+++ Records to process

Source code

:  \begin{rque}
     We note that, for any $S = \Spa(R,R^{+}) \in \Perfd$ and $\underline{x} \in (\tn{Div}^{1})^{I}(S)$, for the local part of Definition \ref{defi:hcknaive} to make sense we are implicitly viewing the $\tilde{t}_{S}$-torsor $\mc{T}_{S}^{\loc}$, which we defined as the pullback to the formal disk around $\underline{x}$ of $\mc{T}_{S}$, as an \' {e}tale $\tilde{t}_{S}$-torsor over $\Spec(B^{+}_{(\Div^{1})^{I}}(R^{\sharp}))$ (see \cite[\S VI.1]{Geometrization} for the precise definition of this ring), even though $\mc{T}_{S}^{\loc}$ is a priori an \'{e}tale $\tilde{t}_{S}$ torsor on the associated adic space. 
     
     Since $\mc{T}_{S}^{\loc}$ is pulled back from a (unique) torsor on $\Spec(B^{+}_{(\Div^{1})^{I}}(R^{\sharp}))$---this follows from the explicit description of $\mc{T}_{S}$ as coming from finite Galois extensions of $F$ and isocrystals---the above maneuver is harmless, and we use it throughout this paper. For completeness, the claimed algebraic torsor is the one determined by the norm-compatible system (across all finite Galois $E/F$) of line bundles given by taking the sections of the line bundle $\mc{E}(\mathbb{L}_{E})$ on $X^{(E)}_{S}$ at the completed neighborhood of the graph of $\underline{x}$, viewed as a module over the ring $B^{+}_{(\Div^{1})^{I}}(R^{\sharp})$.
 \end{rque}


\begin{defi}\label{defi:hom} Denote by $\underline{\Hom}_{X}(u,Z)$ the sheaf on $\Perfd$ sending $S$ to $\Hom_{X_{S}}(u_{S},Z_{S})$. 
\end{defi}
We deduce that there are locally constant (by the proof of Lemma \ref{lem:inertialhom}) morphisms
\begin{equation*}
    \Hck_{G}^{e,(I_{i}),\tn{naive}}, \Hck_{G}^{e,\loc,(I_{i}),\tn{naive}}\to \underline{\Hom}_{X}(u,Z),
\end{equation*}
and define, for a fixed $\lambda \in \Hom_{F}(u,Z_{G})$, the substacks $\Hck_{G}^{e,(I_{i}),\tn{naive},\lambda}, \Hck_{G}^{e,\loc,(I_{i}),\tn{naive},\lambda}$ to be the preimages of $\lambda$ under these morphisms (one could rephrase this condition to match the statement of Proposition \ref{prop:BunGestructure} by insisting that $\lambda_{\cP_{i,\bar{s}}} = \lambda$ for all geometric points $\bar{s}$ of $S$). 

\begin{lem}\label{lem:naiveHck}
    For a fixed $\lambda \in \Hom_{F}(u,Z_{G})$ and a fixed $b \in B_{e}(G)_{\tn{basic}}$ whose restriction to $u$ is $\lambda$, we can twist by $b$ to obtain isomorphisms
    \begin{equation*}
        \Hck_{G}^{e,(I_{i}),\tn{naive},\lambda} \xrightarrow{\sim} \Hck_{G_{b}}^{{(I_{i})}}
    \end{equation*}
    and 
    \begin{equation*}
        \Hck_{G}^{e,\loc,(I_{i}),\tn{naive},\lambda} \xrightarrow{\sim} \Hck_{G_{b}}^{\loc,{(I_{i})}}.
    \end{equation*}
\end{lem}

++++++

What the exercise asks: What lines in the entries contain "label"? Report each one by copying it.

Output of the task:
\begin{defi}\label{defi:hom} Denote by $\underline{\Hom}_{X}(u,Z)$ the sheaf on $\Perfd$ sending $S$ to $\Hom_{X_{S}}(u_{S},Z_{S})$. 
\begin{lem}\label{lem:naiveHck}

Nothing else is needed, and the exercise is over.